(RECORDS SHOWN)

------------------------

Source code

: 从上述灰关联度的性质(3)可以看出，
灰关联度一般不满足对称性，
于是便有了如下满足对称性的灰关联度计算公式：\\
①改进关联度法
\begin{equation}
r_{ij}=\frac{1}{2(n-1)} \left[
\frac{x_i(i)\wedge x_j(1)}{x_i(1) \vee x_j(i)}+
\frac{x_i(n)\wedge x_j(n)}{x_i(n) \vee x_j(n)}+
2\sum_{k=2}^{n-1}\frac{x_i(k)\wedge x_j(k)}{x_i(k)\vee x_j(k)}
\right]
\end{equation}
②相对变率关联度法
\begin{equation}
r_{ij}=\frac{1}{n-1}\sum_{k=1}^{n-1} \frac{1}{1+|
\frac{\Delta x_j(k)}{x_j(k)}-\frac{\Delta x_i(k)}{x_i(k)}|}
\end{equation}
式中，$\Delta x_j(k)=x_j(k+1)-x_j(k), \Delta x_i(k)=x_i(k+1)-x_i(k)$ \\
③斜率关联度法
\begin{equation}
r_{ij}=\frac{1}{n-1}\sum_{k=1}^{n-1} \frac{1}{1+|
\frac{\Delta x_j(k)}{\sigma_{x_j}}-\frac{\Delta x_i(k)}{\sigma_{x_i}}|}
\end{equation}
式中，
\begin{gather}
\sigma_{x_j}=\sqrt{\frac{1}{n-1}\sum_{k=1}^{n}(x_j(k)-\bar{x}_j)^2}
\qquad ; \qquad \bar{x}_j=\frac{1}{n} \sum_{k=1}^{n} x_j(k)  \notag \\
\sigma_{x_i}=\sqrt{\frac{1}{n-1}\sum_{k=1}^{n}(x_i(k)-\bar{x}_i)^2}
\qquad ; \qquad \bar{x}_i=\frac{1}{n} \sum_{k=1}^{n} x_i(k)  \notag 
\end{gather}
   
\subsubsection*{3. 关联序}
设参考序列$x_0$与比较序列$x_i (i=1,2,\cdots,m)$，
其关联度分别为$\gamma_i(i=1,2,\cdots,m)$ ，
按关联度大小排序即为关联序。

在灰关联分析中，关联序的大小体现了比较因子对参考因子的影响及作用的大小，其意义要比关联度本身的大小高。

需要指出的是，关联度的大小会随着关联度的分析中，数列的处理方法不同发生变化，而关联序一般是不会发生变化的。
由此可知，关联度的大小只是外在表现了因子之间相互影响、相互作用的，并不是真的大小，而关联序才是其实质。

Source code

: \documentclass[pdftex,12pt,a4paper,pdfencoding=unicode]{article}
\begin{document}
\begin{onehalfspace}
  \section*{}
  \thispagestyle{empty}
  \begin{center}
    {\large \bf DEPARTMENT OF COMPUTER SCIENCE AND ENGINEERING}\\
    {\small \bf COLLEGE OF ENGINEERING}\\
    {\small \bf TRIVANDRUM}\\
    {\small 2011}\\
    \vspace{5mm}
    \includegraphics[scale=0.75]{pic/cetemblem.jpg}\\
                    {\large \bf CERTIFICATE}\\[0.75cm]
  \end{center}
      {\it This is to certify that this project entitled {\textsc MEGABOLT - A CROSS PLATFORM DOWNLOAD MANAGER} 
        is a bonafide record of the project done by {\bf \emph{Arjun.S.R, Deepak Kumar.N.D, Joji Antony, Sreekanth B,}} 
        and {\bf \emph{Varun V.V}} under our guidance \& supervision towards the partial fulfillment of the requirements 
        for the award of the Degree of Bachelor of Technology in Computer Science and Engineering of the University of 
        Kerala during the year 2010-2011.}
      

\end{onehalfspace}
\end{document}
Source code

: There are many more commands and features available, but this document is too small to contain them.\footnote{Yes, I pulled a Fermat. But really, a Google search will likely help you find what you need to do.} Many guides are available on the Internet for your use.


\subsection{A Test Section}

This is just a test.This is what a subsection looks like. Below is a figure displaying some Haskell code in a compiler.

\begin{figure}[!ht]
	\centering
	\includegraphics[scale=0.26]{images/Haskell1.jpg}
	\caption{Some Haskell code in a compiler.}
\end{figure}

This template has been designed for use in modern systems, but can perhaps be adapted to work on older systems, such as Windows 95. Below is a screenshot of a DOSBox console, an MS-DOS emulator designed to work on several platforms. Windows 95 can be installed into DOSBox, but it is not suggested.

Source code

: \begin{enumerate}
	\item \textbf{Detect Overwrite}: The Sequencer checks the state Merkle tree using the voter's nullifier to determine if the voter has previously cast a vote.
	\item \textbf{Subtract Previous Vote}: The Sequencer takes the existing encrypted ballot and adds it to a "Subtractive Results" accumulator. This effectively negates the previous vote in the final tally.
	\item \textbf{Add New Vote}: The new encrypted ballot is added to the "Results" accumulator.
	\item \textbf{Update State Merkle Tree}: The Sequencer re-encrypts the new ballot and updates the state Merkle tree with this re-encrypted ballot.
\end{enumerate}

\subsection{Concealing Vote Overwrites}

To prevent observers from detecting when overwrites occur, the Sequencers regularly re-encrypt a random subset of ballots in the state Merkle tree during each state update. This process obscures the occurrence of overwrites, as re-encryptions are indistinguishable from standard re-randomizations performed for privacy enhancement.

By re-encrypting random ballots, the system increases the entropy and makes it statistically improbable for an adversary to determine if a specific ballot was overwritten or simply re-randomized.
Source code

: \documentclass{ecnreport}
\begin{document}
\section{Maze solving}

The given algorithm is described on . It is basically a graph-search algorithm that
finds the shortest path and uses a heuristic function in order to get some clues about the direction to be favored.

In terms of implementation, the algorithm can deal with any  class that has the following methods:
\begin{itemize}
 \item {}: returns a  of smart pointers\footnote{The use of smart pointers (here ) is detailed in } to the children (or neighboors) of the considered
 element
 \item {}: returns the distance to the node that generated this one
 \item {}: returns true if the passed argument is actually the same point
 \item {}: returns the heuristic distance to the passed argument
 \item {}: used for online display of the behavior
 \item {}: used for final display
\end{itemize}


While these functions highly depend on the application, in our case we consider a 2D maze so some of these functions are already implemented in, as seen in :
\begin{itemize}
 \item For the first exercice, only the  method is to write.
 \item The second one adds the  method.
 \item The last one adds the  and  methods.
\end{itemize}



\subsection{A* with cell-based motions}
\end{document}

------------------------

(YOUR OBJECTIVE) What you return should be the lines from the start of the data through the line with "is a bonafide", quoted exactly and nothing more.

(PROBLEM SOLUTION)
Source code

: 从上述灰关联度的性质(3)可以看出，
灰关联度一般不满足对称性，
于是便有了如下满足对称性的灰关联度计算公式：\\
①改进关联度法
\begin{equation}
r_{ij}=\frac{1}{2(n-1)} \left[
\frac{x_i(i)\wedge x_j(1)}{x_i(1) \vee x_j(i)}+
\frac{x_i(n)\wedge x_j(n)}{x_i(n) \vee x_j(n)}+
2\sum_{k=2}^{n-1}\frac{x_i(k)\wedge x_j(k)}{x_i(k)\vee x_j(k)}
\right]
\end{equation}
②相对变率关联度法
\begin{equation}
r_{ij}=\frac{1}{n-1}\sum_{k=1}^{n-1} \frac{1}{1+|
\frac{\Delta x_j(k)}{x_j(k)}-\frac{\Delta x_i(k)}{x_i(k)}|}
\end{equation}
式中，$\Delta x_j(k)=x_j(k+1)-x_j(k), \Delta x_i(k)=x_i(k+1)-x_i(k)$ \\
③斜率关联度法
\begin{equation}
r_{ij}=\frac{1}{n-1}\sum_{k=1}^{n-1} \frac{1}{1+|
\frac{\Delta x_j(k)}{\sigma_{x_j}}-\frac{\Delta x_i(k)}{\sigma_{x_i}}|}
\end{equation}
式中，
\begin{gather}
\sigma_{x_j}=\sqrt{\frac{1}{n-1}\sum_{k=1}^{n}(x_j(k)-\bar{x}_j)^2}
\qquad ; \qquad \bar{x}_j=\frac{1}{n} \sum_{k=1}^{n} x_j(k)  \notag \\
\sigma_{x_i}=\sqrt{\frac{1}{n-1}\sum_{k=1}^{n}(x_i(k)-\bar{x}_i)^2}
\qquad ; \qquad \bar{x}_i=\frac{1}{n} \sum_{k=1}^{n} x_i(k)  \notag 
\end{gather}
   
\subsubsection*{3. 关联序}
设参考序列$x_0$与比较序列$x_i (i=1,2,\cdots,m)$，
其关联度分别为$\gamma_i(i=1,2,\cdots,m)$ ，
按关联度大小排序即为关联序。

在灰关联分析中，关联序的大小体现了比较因子对参考因子的影响及作用的大小，其意义要比关联度本身的大小高。

需要指出的是，关联度的大小会随着关联度的分析中，数列的处理方法不同发生变化，而关联序一般是不会发生变化的。
由此可知，关联度的大小只是外在表现了因子之间相互影响、相互作用的，并不是真的大小，而关联序才是其实质。

Source code

: \documentclass[pdftex,12pt,a4paper,pdfencoding=unicode]{article}
\begin{document}
\begin{onehalfspace}
  \section*{}
  \thispagestyle{empty}
  \begin{center}
    {\large \bf DEPARTMENT OF COMPUTER SCIENCE AND ENGINEERING}\\
    {\small \bf COLLEGE OF ENGINEERING}\\
    {\small \bf TRIVANDRUM}\\
    {\small 2011}\\
    \vspace{5mm}
    \includegraphics[scale=0.75]{pic/cetemblem.jpg}\\
                    {\large \bf CERTIFICATE}\\[0.75cm]
  \end{center}
      {\it This is to certify that this project entitled {\textsc MEGABOLT - A CROSS PLATFORM DOWNLOAD MANAGER} 
        is a bonafide record of the project done by {\bf \emph{Arjun.S.R, Deepak Kumar.N.D, Joji Antony, Sreekanth B,}} 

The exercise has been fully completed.